Your task
Exactly as written, print out each entry in the data, with no pictures.

### Listed records

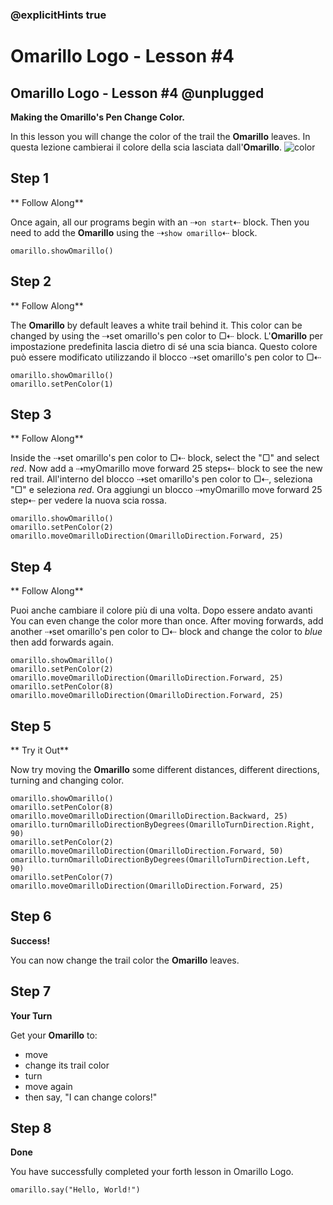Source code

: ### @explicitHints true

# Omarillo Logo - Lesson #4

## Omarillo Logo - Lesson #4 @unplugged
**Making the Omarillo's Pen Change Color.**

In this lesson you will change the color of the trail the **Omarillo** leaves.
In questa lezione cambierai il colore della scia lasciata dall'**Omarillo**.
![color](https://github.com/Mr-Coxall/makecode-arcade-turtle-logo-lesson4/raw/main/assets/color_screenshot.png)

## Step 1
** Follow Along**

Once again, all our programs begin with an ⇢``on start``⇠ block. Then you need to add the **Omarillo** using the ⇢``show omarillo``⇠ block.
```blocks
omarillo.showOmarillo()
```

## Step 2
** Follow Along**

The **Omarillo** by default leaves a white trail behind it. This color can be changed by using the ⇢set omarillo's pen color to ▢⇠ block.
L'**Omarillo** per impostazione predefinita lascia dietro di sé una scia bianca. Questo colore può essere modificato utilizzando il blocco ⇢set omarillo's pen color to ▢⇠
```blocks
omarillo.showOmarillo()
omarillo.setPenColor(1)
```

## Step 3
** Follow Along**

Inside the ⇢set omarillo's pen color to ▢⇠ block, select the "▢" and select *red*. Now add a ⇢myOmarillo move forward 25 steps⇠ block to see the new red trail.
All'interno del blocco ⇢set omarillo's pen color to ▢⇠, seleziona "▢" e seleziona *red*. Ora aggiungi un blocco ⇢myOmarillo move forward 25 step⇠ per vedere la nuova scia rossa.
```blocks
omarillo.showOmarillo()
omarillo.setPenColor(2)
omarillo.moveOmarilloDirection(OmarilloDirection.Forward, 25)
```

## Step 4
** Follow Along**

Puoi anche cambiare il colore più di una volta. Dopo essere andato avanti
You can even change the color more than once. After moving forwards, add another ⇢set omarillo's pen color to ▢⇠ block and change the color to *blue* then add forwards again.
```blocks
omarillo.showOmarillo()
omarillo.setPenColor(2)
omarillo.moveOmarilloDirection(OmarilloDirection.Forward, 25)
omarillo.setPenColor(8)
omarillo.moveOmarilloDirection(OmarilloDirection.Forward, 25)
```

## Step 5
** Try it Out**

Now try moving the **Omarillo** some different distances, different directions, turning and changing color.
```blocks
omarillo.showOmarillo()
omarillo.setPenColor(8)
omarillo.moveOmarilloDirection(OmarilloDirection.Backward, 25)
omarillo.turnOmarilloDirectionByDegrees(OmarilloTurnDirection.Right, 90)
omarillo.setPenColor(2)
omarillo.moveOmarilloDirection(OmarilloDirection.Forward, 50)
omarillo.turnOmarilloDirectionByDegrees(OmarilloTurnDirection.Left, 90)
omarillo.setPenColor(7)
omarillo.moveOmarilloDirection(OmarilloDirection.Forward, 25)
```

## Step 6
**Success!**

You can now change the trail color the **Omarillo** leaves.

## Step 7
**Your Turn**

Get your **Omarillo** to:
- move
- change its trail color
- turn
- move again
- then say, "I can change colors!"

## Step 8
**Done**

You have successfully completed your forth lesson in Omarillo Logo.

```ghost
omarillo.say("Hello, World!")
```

######

Exercise output
Source code

: ### @explicitHints true

# Omarillo Logo - Lesson #4

## Omarillo Logo - Lesson #4 @unplugged
**Making the Omarillo's Pen Change Color.**

In this lesson you will change the color of the trail the **Omarillo** leaves.
In questa lezione cambierai il colore della scia lasciata dall'**Omarillo**.
![color](https://github.com/Mr-Coxall/makecode-arcade-turtle-logo-lesson4/raw/main/assets/color_screenshot.png)

## Step 1
** Follow Along**

Once again, all our programs begin with an ⇢``on start``⇠ block. Then you need to add the **Omarillo** using the ⇢``show omarillo``⇠ block.
```blocks
omarillo.showOmarillo()
```

## Step 2
** Follow Along**

The **Omarillo** by default leaves a white trail behind it. This color can be changed by using the ⇢set omarillo's pen color to ▢⇠ block.
L'**Omarillo** per impostazione predefinita lascia dietro di sé una scia bianca. Questo colore può essere modificato utilizzando il blocco ⇢set omarillo's pen color to ▢⇠
```blocks
omarillo.showOmarillo()
omarillo.setPenColor(1)
```

## Step 3
** Follow Along**

Inside the ⇢set omarillo's pen color to ▢⇠ block, select the "▢" and select *red*. Now add a ⇢myOmarillo move forward 25 steps⇠ block to see the new red trail.
All'interno del blocco ⇢set omarillo's pen color to ▢⇠, seleziona "▢" e seleziona *red*. Ora aggiungi un blocco ⇢myOmarillo move forward 25 step⇠ per vedere la nuova scia rossa.
```blocks
omarillo.showOmarillo()
omarillo.setPenColor(2)
omarillo.moveOmarilloDirection(OmarilloDirection.Forward, 25)
```

## Step 4
** Follow Along**

Puoi anche cambiare il colore più di una volta. Dopo essere andato avanti
You can even change the color more than once. After moving forwards, add another ⇢set omarillo's pen color to ▢⇠ block and change the color to *blue* then add forwards again.
```blocks
omarillo.showOmarillo()
omarillo.setPenColor(2)
omarillo.moveOmarilloDirection(OmarilloDirection.Forward, 25)
omarillo.setPenColor(8)
omarillo.moveOmarilloDirection(OmarilloDirection.Forward, 25)
```

## Step 5
** Try it Out**

Now try moving the **Omarillo** some different distances, different directions, turning and changing color.
```blocks
omarillo.showOmarillo()
omarillo.setPenColor(8)
omarillo.moveOmarilloDirection(OmarilloDirection.Backward, 25)
omarillo.turnOmarilloDirectionByDegrees(OmarilloTurnDirection.Right, 90)
omarillo.setPenColor(2)
omarillo.moveOmarilloDirection(OmarilloDirection.Forward, 50)
omarillo.turnOmarilloDirectionByDegrees(OmarilloTurnDirection.Left, 90)
omarillo.setPenColor(7)
omarillo.moveOmarilloDirection(OmarilloDirection.Forward, 25)
```

## Step 6
**Success!**

You can now change the trail color the **Omarillo** leaves.

## Step 7
**Your Turn**

Get your **Omarillo** to:
- move
- change its trail color
- turn
- move again
- then say, "I can change colors!"

## Step 8
**Done**

You have successfully completed your forth lesson in Omarillo Logo.

```ghost
omarillo.say("Hello, World!")
```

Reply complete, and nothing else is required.